Uniform Turnpike Property and Singular Limits

TL;DR

This paper establishes a uniform turnpike property for parameter-dependent parabolic equations, including heat equations with oscillating coefficients, and demonstrates homogenization of the turnpike behavior through theoretical proofs and numerical validation.

Contribution

It proves a uniform turnpike result for a class of parameter-dependent parabolic equations and demonstrates homogenization in oscillatory media, extending previous results to more complex settings.

Findings

Uniform exponential stabilization of Riccati equations

Turnpike property holds uniformly for oscillatory media

Homogenization of the turnpike property achieved

Abstract

Motivated by singular limits for long-time optimal control problems, we investigate a class of parameter-dependent parabolic equations.
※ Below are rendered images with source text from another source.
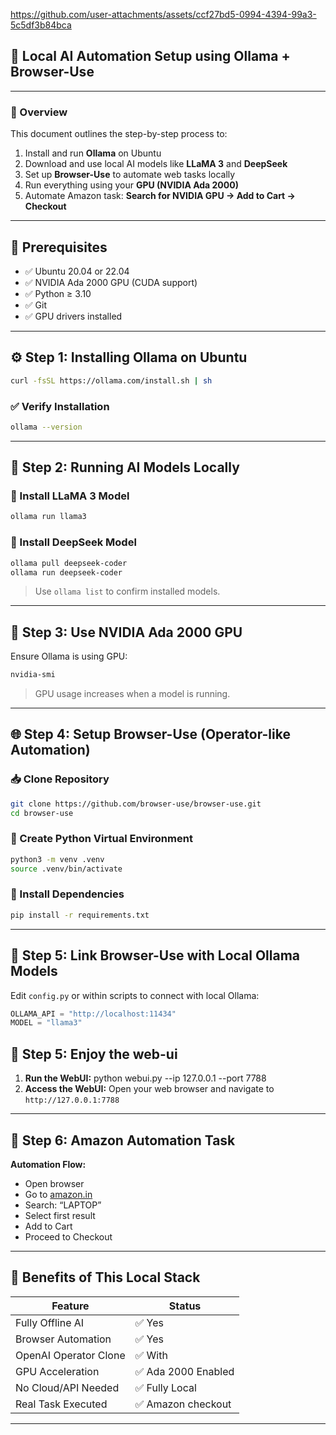 https://github.com/user-attachments/assets/ccf27bd5-0994-4394-99a3-5c5df3b84bca


## 🧠 Local AI Automation Setup using Ollama + Browser-Use
---

### 📌 Overview
This document outlines the step-by-step process to:

1. Install and run **Ollama** on Ubuntu
2. Download and use local AI models like **LLaMA 3** and **DeepSeek**
3. Set up **Browser-Use** to automate web tasks locally
4. Run everything using your **GPU (NVIDIA Ada 2000)**
5. Automate Amazon task: **Search for NVIDIA GPU → Add to Cart → Checkout**
---

## 🧰 Prerequisites
- ✅ Ubuntu 20.04 or 22.04
- ✅ NVIDIA Ada 2000 GPU (CUDA support)
- ✅ Python ≥ 3.10
- ✅ Git
- ✅ GPU drivers installed
---

## ⚙️ Step 1: Installing Ollama on Ubuntu
```bash
curl -fsSL https://ollama.com/install.sh | sh
```
### ✅ Verify Installation
```bash
ollama --version
```
---

## 🧠 Step 2: Running AI Models Locally
### 🔹 Install LLaMA 3 Model
```bash
ollama run llama3
```
### 🔹 Install DeepSeek Model
```bash
ollama pull deepseek-coder
ollama run deepseek-coder
```
>  Use `ollama list` to confirm installed models. 

---

## 🧮 Step 3: Use NVIDIA Ada 2000 GPU
Ensure Ollama is using GPU:

```bash
nvidia-smi
```
>  GPU usage increases when a model is running. 

---

## 🌐 Step 4: Setup Browser-Use (Operator-like Automation)
### 📥 Clone Repository
```bash
git clone https://github.com/browser-use/browser-use.git
cd browser-use
```
### 🔧 Create Python Virtual Environment
```bash
python3 -m venv .venv
source .venv/bin/activate
```
### 🧪 Install Dependencies
```bash
pip install -r requirements.txt
```
---

## 🤖 Step 5: Link Browser-Use with Local Ollama Models
Edit `config.py` or within scripts to connect with local Ollama:

```python
OLLAMA_API = "http://localhost:11434"
MODEL = "llama3"
```
## 🔄 Step 5: Enjoy the web-ui
1. **Run the WebUI:** python webui.py --ip 127.0.0.1 --port 7788
2. **Access the WebUI:** Open your web browser and navigate to `http://127.0.0.1:7788` 


---

## 🛒 Step 6: Amazon Automation Task
**Automation Flow:**

- Open browser
- Go to [﻿amazon.in](https://www.amazon.in/) 
- Search: “LAPTOP”
- Select first result
- Add to Cart
- Proceed to Checkout
---

## 🧠 Benefits of This Local Stack
| Feature | Status |
| ----- | ----- |
| Fully Offline AI | ✅ Yes |
| Browser Automation | ✅ Yes |
| OpenAI Operator Clone | ✅ With  |
| GPU Acceleration | ✅ Ada 2000 Enabled |
| No Cloud/API Needed | ✅ Fully Local |
| Real Task Executed | ✅ Amazon checkout |
---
First, we prove a turnpike result, uniform with respect to the parameters within a suitable regularity class and under appropriate bounds. The main ingredient of our proof is the justification of the uniform exponential stabilization of the corresponding Riccati equations, which is derived from the uniform null control properties of the model. Then, we focus on a heat equation with rapidly oscillating coefficients. In the one-dimensional setting, we obtain a uniform turnpike property with respect to the highly oscillatory heterogeneous medium. Afterward, we establish the homogenization of the turnpike property. Finally, our results are validated by numerical experiments.